(Dataset entries)

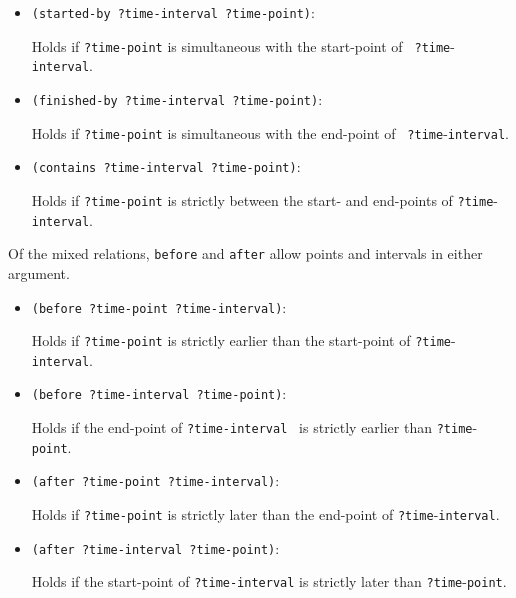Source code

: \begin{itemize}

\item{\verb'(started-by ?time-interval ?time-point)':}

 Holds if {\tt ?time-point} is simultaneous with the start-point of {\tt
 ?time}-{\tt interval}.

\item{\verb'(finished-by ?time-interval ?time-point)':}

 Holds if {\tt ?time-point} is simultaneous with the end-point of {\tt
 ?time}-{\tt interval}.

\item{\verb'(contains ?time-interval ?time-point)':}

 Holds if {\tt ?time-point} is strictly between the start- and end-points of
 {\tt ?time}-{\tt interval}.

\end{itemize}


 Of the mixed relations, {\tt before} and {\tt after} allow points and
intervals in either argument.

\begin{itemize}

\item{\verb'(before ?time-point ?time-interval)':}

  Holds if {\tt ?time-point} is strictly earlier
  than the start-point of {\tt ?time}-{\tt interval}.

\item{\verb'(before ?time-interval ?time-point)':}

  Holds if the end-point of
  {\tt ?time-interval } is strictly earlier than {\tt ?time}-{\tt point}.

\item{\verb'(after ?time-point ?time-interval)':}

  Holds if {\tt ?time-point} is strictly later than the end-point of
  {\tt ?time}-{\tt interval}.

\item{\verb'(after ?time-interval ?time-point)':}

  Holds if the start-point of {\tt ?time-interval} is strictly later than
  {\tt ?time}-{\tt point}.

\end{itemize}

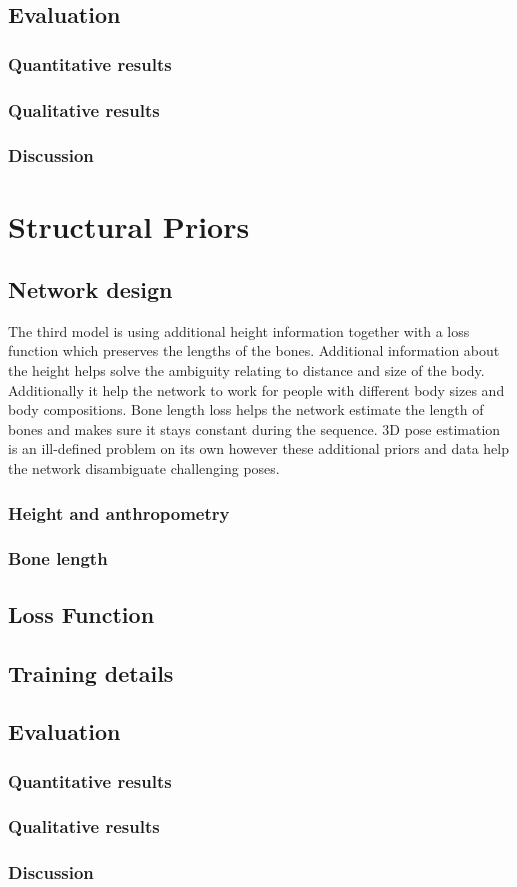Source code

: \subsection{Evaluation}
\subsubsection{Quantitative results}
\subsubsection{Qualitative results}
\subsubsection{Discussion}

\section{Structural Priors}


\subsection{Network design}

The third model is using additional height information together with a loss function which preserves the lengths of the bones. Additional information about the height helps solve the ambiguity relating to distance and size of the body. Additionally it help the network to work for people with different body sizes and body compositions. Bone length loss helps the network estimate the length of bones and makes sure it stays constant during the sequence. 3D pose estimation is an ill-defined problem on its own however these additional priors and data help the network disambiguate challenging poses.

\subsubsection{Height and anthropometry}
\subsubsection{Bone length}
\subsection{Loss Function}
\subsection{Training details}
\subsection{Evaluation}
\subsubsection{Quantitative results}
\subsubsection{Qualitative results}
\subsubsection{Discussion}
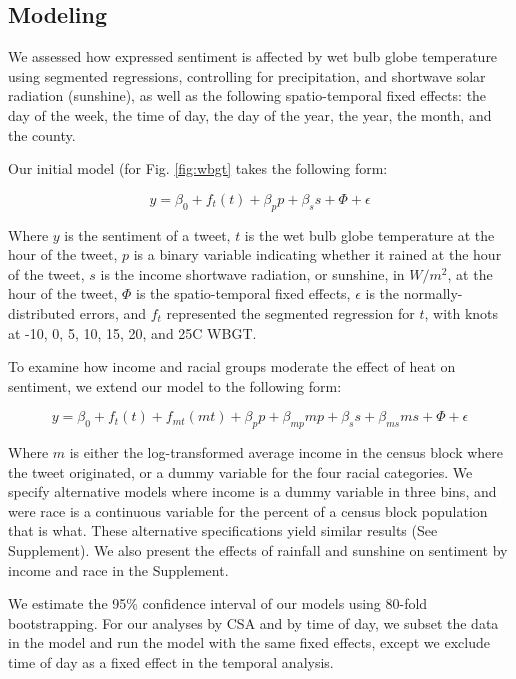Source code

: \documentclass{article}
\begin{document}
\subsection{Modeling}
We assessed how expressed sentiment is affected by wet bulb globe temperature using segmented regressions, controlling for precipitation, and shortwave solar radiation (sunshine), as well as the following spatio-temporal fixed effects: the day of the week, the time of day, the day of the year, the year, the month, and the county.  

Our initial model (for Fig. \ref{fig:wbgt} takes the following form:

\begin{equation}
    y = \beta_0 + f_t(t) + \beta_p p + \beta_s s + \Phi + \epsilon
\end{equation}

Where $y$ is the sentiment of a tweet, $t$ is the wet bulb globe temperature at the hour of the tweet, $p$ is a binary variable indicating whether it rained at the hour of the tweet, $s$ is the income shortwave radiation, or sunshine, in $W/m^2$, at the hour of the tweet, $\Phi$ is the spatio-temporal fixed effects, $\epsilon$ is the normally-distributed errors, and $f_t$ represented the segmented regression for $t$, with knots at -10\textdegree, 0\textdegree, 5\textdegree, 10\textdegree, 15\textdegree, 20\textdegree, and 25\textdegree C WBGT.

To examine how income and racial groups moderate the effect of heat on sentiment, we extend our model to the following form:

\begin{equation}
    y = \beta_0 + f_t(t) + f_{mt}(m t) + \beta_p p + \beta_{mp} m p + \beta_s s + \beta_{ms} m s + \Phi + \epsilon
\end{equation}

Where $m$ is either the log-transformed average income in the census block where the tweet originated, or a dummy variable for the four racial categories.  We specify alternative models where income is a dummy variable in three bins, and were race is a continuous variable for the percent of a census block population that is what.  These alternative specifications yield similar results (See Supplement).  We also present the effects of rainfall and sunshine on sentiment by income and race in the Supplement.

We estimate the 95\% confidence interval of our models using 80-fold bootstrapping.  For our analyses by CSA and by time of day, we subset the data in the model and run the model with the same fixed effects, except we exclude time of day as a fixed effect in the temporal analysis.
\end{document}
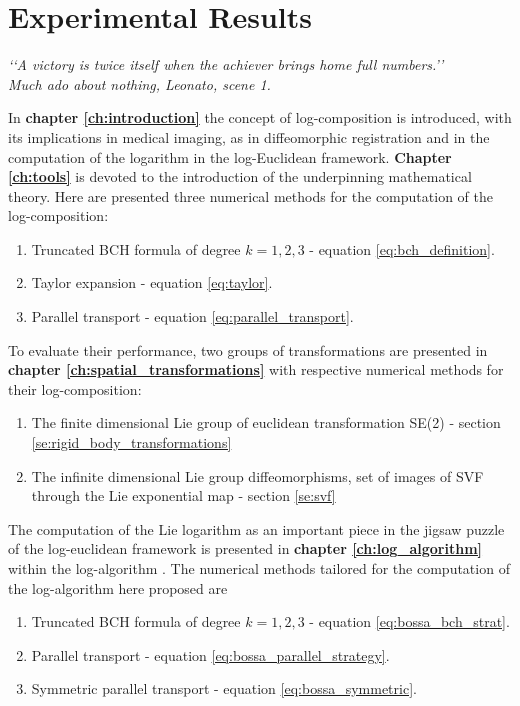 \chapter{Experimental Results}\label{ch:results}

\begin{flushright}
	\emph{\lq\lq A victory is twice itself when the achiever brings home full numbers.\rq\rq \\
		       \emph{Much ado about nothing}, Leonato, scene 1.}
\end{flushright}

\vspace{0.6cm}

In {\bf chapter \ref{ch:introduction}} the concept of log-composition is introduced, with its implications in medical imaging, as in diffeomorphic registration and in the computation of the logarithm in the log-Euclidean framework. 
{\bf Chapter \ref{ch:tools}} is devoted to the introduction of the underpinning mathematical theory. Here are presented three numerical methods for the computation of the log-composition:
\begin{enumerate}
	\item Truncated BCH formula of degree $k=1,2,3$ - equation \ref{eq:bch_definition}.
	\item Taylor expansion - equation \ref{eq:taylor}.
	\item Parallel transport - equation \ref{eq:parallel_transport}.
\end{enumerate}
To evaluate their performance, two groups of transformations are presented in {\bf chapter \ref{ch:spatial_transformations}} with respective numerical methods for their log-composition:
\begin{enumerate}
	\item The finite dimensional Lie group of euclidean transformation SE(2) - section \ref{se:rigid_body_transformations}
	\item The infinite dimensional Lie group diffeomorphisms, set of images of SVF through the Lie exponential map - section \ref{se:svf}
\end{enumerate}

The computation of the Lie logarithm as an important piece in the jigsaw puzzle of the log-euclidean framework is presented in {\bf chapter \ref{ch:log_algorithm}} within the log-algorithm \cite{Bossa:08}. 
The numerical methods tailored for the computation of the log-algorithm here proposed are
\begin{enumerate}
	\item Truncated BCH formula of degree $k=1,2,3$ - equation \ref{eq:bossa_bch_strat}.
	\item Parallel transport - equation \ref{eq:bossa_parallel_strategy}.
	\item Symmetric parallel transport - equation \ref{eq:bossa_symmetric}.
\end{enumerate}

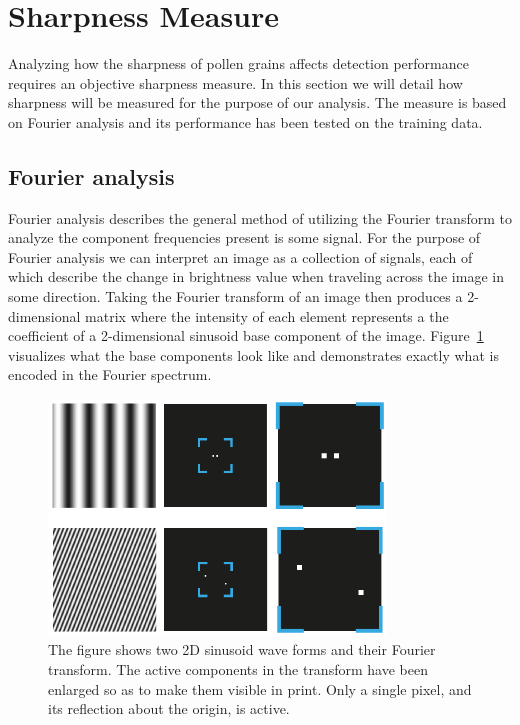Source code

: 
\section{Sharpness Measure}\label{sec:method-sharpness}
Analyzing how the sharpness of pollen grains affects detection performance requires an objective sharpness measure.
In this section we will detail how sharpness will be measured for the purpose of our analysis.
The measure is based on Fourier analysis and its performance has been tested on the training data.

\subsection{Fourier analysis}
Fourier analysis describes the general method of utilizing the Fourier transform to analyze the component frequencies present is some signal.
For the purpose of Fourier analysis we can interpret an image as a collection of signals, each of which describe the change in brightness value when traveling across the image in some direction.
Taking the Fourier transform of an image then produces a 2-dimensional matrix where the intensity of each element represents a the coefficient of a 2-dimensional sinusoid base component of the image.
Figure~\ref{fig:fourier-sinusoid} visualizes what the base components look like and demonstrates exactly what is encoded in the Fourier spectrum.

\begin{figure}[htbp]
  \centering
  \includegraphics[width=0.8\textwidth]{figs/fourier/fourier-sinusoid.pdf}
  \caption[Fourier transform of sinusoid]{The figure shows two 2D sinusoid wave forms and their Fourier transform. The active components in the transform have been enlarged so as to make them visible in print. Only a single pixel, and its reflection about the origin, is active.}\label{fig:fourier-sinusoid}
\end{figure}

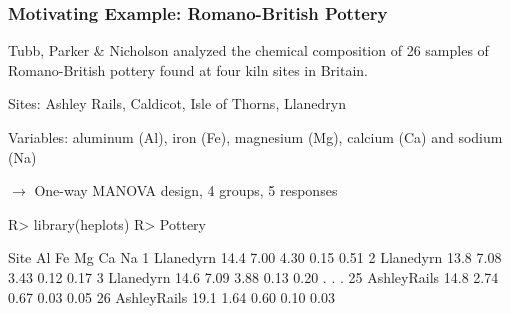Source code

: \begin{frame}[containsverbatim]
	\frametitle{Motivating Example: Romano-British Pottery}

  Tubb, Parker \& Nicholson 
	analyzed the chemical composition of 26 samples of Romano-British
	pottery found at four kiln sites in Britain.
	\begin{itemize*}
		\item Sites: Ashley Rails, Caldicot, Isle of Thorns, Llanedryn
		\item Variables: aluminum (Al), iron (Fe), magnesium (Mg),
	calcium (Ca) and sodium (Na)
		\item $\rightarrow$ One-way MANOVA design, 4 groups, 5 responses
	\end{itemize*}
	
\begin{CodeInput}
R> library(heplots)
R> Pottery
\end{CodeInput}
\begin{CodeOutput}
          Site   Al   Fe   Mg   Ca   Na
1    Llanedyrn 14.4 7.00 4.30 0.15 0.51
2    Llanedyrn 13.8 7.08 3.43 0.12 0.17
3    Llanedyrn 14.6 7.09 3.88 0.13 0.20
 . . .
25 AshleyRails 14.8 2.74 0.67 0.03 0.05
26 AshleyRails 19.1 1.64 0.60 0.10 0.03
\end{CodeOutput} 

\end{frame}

How to complete this task = Print the lines above from the one with "than the start-point" through the one with "Holds if the start-point", both included, exactly as written and nothing more.

Problem solution =
  than the start-point of {\tt ?time}-{\tt interval}.

\item{\verb'(before ?time-interval ?time-point)':}

  Holds if the end-point of
  {\tt ?time-interval } is strictly earlier than {\tt ?time}-{\tt point}.

\item{\verb'(after ?time-point ?time-interval)':}

  Holds if {\tt ?time-point} is strictly later than the end-point of
  {\tt ?time}-{\tt interval}.

\item{\verb'(after ?time-interval ?time-point)':}

  Holds if the start-point of {\tt ?time-interval} is strictly later than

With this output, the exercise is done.